In our article we rely on the (comparatively) new tool of corpus linguistics to examine a very old problem — how to discover the “ordinary meaning” of a legal text.
When called upon to interpret legal texts, judges often invoke the so-called ordinary meaning rule — a familiar canon of interpretation that states that if the language of the text is clear and unambiguous, courts cannot consider any extrinsic evidence to decide what the text means. There are some very good reasons why courts follow the ordinary meaning rule (many of which are outlined in the opening chapter of William Eskridge Jr.’s recent book, “Interpreting Law“). These include a respect for the rule of law that enshrines the predictable, neutral and objective application of the laws enacted by Congress and a respect for the constitutional processes by which those laws are enacted.
But the ordinary meaning rule also has a number of problems, both in the way that ordinary meaning is theorized and the way that it is operationalized (or measured).
With respect to theory, it is ironic that judges have no agreed-upon notion of what the phrase “ordinary meaning” actually means. The case law embraces a startlingly broad range of senses of ordinary meaning (which we examine in depth in the article). Judges sometimes speak of ordinary meaning in terms of what senses of a word are possible in a given context, while at other times they speak in terms of which of two competing senses is the most common. Courts often fail to take into account a variety of questions that have bearing on the meaning of an utterance, including its context, historic usage and the speech community in which it was uttered. Even if passing reference is made to any of these considerations in a given case, courts lack a systematic framework for addressing them.

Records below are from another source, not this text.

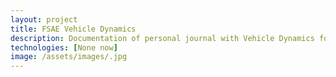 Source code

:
 ```yaml
---
layout: project
title: FSAE Vehicle Dynamics
description: Documentation of personal journal with Vehicle Dynamics for in Formula SAE 
technologies: [None now]
image: /assets/images/.jpg
---
```


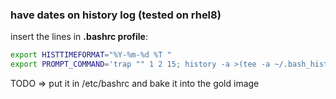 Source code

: ### have dates on history log (tested on rhel8)  

insert the lines in **.bashrc profile**:  
```bash
export HISTTIMEFORMAT="%Y-%m-%d %T "
export PROMPT_COMMAND='trap "" 1 2 15; history -a >(tee -a ~/.bash_history | while read line; do if [[ $line =~ ^#[0-9]*$ ]]; then continue; fi; logger -p user.info -t "bash[$$]" "($USER:${SUDO_USER}: $line)"; done); trap 1 2 15;'
```
TODO => put it in /etc/bashrc and bake it into the gold image  

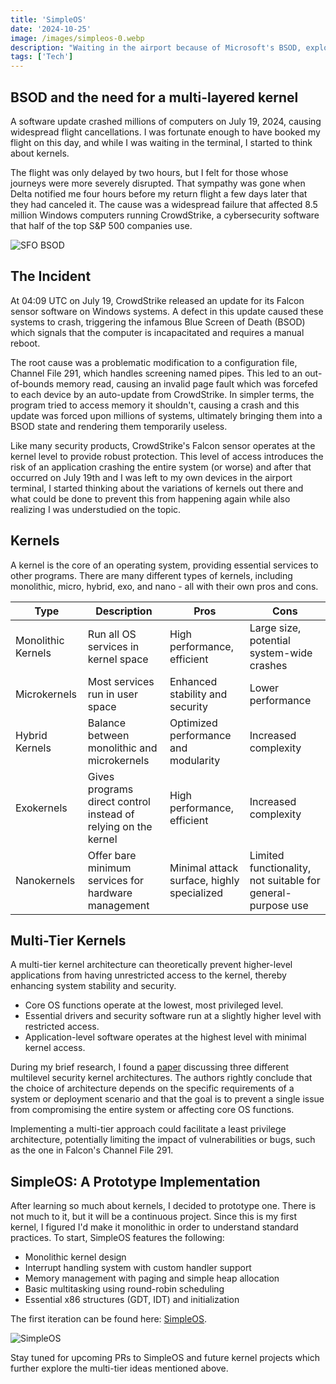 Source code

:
 ```yaml
---
title: 'SimpleOS'
date: '2024-10-25'
image: /images/simpleos-0.webp
description: "Waiting in the airport because of Microsoft's BSOD, exploring the idea of multi-tiered kernels."
tags: ['Tech']
---
```


<div class="tldr-section">

## BSOD and the need for a multi-layered kernel

A software update crashed millions of computers on July 19, 2024, causing widespread flight cancellations. I was fortunate enough to have booked my flight on this day, and while I was waiting in the terminal, I started to think about kernels.

</div>

The flight was only delayed by two hours, but I felt for those whose journeys were more severely disrupted. That sympathy was gone when Delta notified me four hours before my return flight a few days later that they had canceled it. The cause was a widespread failure that affected 8.5 million Windows computers running CrowdStrike, a cybersecurity software that half of the top S&P 500 companies use.

![SFO BSOD](/images/simpleos-2.webp)

## The Incident

At 04:09 UTC on July 19, CrowdStrike released an update for its Falcon sensor software on Windows systems. A defect in this update caused these systems to crash, triggering the infamous Blue Screen of Death (BSOD) which signals that the computer is incapacitated and requires a manual reboot.

The root cause was a problematic modification to a configuration file, Channel File 291, which handles screening named pipes. This led to an out-of-bounds memory read, causing an invalid page fault which was forcefed to each device by an auto-update from CrowdStrike. In simpler terms, the program tried to access memory it shouldn't, causing a crash and this update was forced upon millions of systems, ultimately bringing them into a BSOD state and rendering them temporarily useless.

Like many security products, CrowdStrike's Falcon sensor operates at the kernel level to provide robust protection. This level of access introduces the risk of an application crashing the entire system (or worse) and after that occurred on July 19th and I was left to my own devices in the airport terminal, I started thinking about the variations of kernels out there and what could be done to prevent this from happening again while also realizing I was understudied on the topic.

## Kernels

A kernel is the core of an operating system, providing essential services to other programs. There are many different types of kernels, including monolithic, micro, hybrid, exo, and nano - all with their own pros and cons.

<table>
  <thead>
    <tr>
      <th>Type</th>
      <th>Description</th>
      <th>Pros</th>
      <th>Cons</th>
    </tr>
  </thead>
  <tbody>
    <tr>
      <td>Monolithic Kernels</td>
      <td>Run all OS services in kernel space</td>
      <td>High performance, efficient</td>
      <td>Large size, potential system-wide crashes</td>
    </tr>
    <tr>
      <td>Microkernels</td>
      <td>Most services run in user space</td>
      <td>Enhanced stability and security</td>
      <td>Lower performance</td>
    </tr>
    <tr>
      <td>Hybrid Kernels</td>
      <td>Balance between monolithic and microkernels</td>
      <td>Optimized performance and modularity</td>
      <td>Increased complexity</td>
    </tr>
    <tr>
      <td>Exokernels</td>
      <td>Gives programs direct control instead of relying on the kernel</td>
      <td>High performance, efficient</td>
      <td>Increased complexity</td>
    </tr>
    <tr>
      <td>Nanokernels</td>
      <td>Offer bare minimum services for hardware management</td>
      <td>Minimal attack surface, highly specialized</td>
      <td>Limited functionality, not suitable for general-purpose use</td>
    </tr>
  </tbody>
</table>

## Multi-Tier Kernels

A multi-tier kernel architecture can theoretically prevent higher-level applications from having unrestricted access to the kernel, thereby enhancing system stability and security.

- Core OS functions operate at the lowest, most privileged level.
- Essential drivers and security software run at a slightly higher level with restricted access.
- Application-level software operates at the highest level with minimal kernel access.

During my brief research, I found a [paper](https://faculty.nps.edu/irvine/Publications/Publications2006/NPS-CS-06-001_Analysis3KernelArchi.pdf) discussing three different multilevel security kernel architectures. The authors rightly conclude that the choice of architecture depends on the specific requirements of a system or deployment scenario and that the goal is to prevent a single issue from compromising the entire system or affecting core OS functions.

Implementing a multi-tier approach could facilitate a least privilege architecture, potentially limiting the impact of vulnerabilities or bugs, such as the one in Falcon's Channel File 291.

## SimpleOS: A Prototype Implementation

After learning so much about kernels, I decided to prototype one. There is not much to it, but it will be a continuous project. Since this is my first kernel, I figured I'd make it monolithic in order to understand standard practices. To start, SimpleOS features the following:

- Monolithic kernel design
- Interrupt handling system with custom handler support
- Memory management with paging and simple heap allocation
- Basic multitasking using round-robin scheduling
- Essential x86 structures (GDT, IDT) and initialization

The first iteration can be found here: [SimpleOS](https://github.com/zacharyr0th/SimpleOS).

![SimpleOS](/images/simpleos-1.webp)

Stay tuned for upcoming PRs to SimpleOS and future kernel projects which further explore the multi-tier ideas mentioned above.
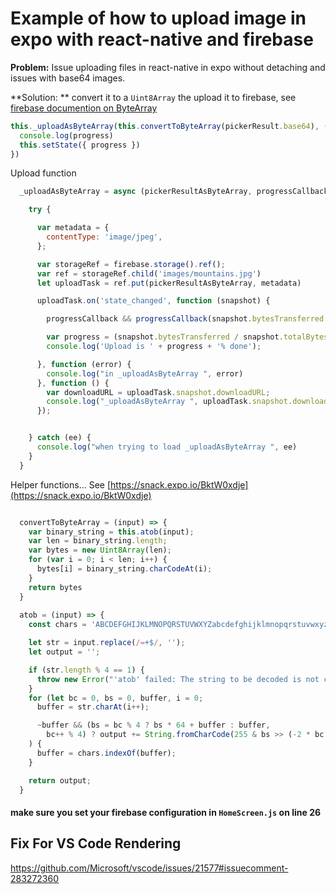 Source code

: # Example of how to upload image in expo with react-native and firebase

**Problem:** Issue uploading files in react-native in expo without detaching and issues with base64 images.

**Solution: ** convert it to a `Uint8Array` the upload it to firebase, see [firebase documention on ByteArray](https://firebase.google.com/docs/storage/web/upload-files#upload_from_a_string) 

```javascript
this._uploadAsByteArray(this.convertToByteArray(pickerResult.base64), (progress) => {
  console.log(progress)
  this.setState({ progress })
})
```
Upload function
```Javascript
  _uploadAsByteArray = async (pickerResultAsByteArray, progressCallback) => {

    try {

      var metadata = {
        contentType: 'image/jpeg',
      };

      var storageRef = firebase.storage().ref();
      var ref = storageRef.child('images/mountains.jpg')
      let uploadTask = ref.put(pickerResultAsByteArray, metadata)

      uploadTask.on('state_changed', function (snapshot) {

        progressCallback && progressCallback(snapshot.bytesTransferred / snapshot.totalBytes)

        var progress = (snapshot.bytesTransferred / snapshot.totalBytes) * 100;
        console.log('Upload is ' + progress + '% done');

      }, function (error) {
        console.log("in _uploadAsByteArray ", error)
      }, function () {
        var downloadURL = uploadTask.snapshot.downloadURL;
        console.log("_uploadAsByteArray ", uploadTask.snapshot.downloadURL)
      });


    } catch (ee) {
      console.log("when trying to load _uploadAsByteArray ", ee)
    }
  }
```  
Helper functions... See [https://snack.expo.io/BktW0xdje](https://snack.expo.io/BktW0xdje)

```Javascript

  convertToByteArray = (input) => {
    var binary_string = this.atob(input);
    var len = binary_string.length;
    var bytes = new Uint8Array(len);
    for (var i = 0; i < len; i++) {
      bytes[i] = binary_string.charCodeAt(i);
    }
    return bytes
  }
  
  atob = (input) => {
    const chars = 'ABCDEFGHIJKLMNOPQRSTUVWXYZabcdefghijklmnopqrstuvwxyz0123456789+/=';

    let str = input.replace(/=+$/, '');
    let output = '';

    if (str.length % 4 == 1) {
      throw new Error("'atob' failed: The string to be decoded is not correctly encoded.");
    }
    for (let bc = 0, bs = 0, buffer, i = 0;
      buffer = str.charAt(i++);

      ~buffer && (bs = bc % 4 ? bs * 64 + buffer : buffer,
        bc++ % 4) ? output += String.fromCharCode(255 & bs >> (-2 * bc & 6)) : 0
    ) {
      buffer = chars.indexOf(buffer);
    }

    return output;
  }
```  
          

#### make sure you set your firebase configuration in `HomeScreen.js` on line 26

## Fix For VS Code Rendering

https://github.com/Microsoft/vscode/issues/21577#issuecomment-283272360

Turning to operational problems, the approach to ordinary meaning taken by many courts relies very heavily on intuition and dictionaries. But human linguistic intuition is, at best, a problematic guide to the predictable and objective resolution of questions of ordinary meaning and general-use dictionaries, of the kind most often cited by courts, typically set forth a range of possible meanings of a given word but cannot be relied upon to show the ordinary meaning of a given word in the particular context of a statute.

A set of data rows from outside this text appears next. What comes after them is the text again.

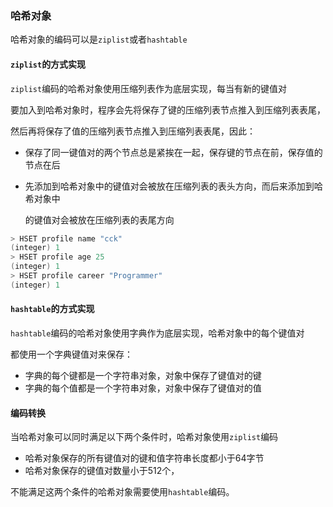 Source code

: ### 哈希对象 

哈希对象的编码可以是`ziplist`或者`hashtable`

#### `ziplist`的方式实现

`ziplist`编码的哈希对象使用压缩列表作为底层实现，每当有新的键值对

要加入到哈希对象时，程序会先将保存了键的压缩列表节点推入到压缩列表表尾，

然后再将保存了值的压缩列表节点推入到压缩列表表尾，因此：

* 保存了同一键值对的两个节点总是紧挨在一起，保存键的节点在前，保存值的节点在后

* 先添加到哈希对象中的键值对会被放在压缩列表的表头方向，而后来添加到哈希对象中

  的键值对会被放在压缩列表的表尾方向

```c
> HSET profile name "cck"
(integer) 1
> HSET profile age 25
(integer) 1
> HSET profile career "Programmer"
(integer) 1
```



#### `hashtable`的方式实现

`hashtable`编码的哈希对象使用字典作为底层实现，哈希对象中的每个键值对

都使用一个字典键值对来保存：

* 字典的每个键都是一个字符串对象，对象中保存了键值对的键
* 字典的每个值都是一个字符串对象，对象中保存了键值对的值



#### 编码转换

当哈希对象可以同时满足以下两个条件时，哈希对象使用`ziplist`编码

* 哈希对象保存的所有键值对的键和值字符串长度都小于64字节
* 哈希对象保存的键值对数量小于512个，

不能满足这两个条件的哈希对象需要使用`hashtable`编码。  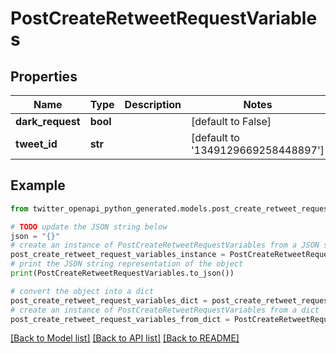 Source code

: # PostCreateRetweetRequestVariables


## Properties

Name | Type | Description | Notes
------------ | ------------- | ------------- | -------------
**dark_request** | **bool** |  | [default to False]
**tweet_id** | **str** |  | [default to '1349129669258448897']

## Example

```python
from twitter_openapi_python_generated.models.post_create_retweet_request_variables import PostCreateRetweetRequestVariables

# TODO update the JSON string below
json = "{}"
# create an instance of PostCreateRetweetRequestVariables from a JSON string
post_create_retweet_request_variables_instance = PostCreateRetweetRequestVariables.from_json(json)
# print the JSON string representation of the object
print(PostCreateRetweetRequestVariables.to_json())

# convert the object into a dict
post_create_retweet_request_variables_dict = post_create_retweet_request_variables_instance.to_dict()
# create an instance of PostCreateRetweetRequestVariables from a dict
post_create_retweet_request_variables_from_dict = PostCreateRetweetRequestVariables.from_dict(post_create_retweet_request_variables_dict)
```
[[Back to Model list]](../README.md#documentation-for-models) [[Back to API list]](../README.md#documentation-for-api-endpoints) [[Back to README]](../README.md)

We argue that a complete theory of ordinary meaning requires us to take into account not only the comparative frequency of different senses, but also the context of an utterance, its historical usage and the speech community in which it was uttered. Context necessarily includes the formal aspects of an utterance, its syntactic structure and semantic features, as well as the pragmatic aspects of the utterance, including the physical, spatial and social environment in which it occurs. Ordinary meaning should also take into account historical usage, acknowledging the simple fact that language is in a constant state of change (but does not change at a predictable rate). Ordinary meaning should also take into account variations in meaning in the speech or writing of different speech communities and different linguistic registers.
If we are going to incorporate questions of comparative frequency; syntactic, semantic and pragmatic context; historical usage, and speech community into our analysis of ordinary meaning, then we need some way to sample and measure these things. That is where linguistic corpora come in.

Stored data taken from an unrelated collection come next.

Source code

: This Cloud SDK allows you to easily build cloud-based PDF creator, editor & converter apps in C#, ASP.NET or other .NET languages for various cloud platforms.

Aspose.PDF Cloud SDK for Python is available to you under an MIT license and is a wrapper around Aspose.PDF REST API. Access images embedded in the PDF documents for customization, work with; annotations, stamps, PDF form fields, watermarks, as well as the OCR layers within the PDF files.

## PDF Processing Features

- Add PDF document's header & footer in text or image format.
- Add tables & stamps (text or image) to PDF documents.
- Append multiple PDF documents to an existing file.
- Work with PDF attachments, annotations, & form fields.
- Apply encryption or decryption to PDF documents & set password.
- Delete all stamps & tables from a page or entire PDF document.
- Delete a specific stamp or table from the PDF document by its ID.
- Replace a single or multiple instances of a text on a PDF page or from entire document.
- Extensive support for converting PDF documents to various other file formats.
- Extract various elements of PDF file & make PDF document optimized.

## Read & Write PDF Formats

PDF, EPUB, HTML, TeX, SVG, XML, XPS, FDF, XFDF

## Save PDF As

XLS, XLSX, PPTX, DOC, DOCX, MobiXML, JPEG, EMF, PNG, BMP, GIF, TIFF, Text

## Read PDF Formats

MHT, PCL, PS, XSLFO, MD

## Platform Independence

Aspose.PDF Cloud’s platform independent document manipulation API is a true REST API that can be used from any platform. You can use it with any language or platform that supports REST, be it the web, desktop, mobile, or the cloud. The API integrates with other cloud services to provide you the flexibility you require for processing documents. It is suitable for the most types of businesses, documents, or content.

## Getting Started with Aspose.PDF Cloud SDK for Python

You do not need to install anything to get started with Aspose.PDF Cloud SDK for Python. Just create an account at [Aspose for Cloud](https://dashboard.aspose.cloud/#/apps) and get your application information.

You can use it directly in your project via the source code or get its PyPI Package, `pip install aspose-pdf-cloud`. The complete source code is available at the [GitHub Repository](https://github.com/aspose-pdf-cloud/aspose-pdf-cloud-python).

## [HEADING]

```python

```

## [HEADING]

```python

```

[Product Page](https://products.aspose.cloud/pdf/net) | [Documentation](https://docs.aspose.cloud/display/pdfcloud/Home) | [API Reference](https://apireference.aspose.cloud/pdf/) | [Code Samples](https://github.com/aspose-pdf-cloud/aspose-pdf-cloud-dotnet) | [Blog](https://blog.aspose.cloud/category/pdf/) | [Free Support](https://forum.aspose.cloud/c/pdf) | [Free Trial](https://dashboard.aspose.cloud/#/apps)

Using the tools of a linguistic corpus, we can measure the comparative frequency of a given sense of a given word in given context. We can design a corpus search that takes into account the syntactic and semantic context of the word or phrase in question. We can search for sample sentences that share similar pragmatic contexts with the text under examination. We can create linguistic corpora to model the speech or writing of a wide variety of speech communities and registers, and we can build corpora from the surviving texts from any period in history.
By incorporating corpus methods into the search for ordinary meaning, we can turn a largely intuitive and opaque inquiry into an empirical and transparent one.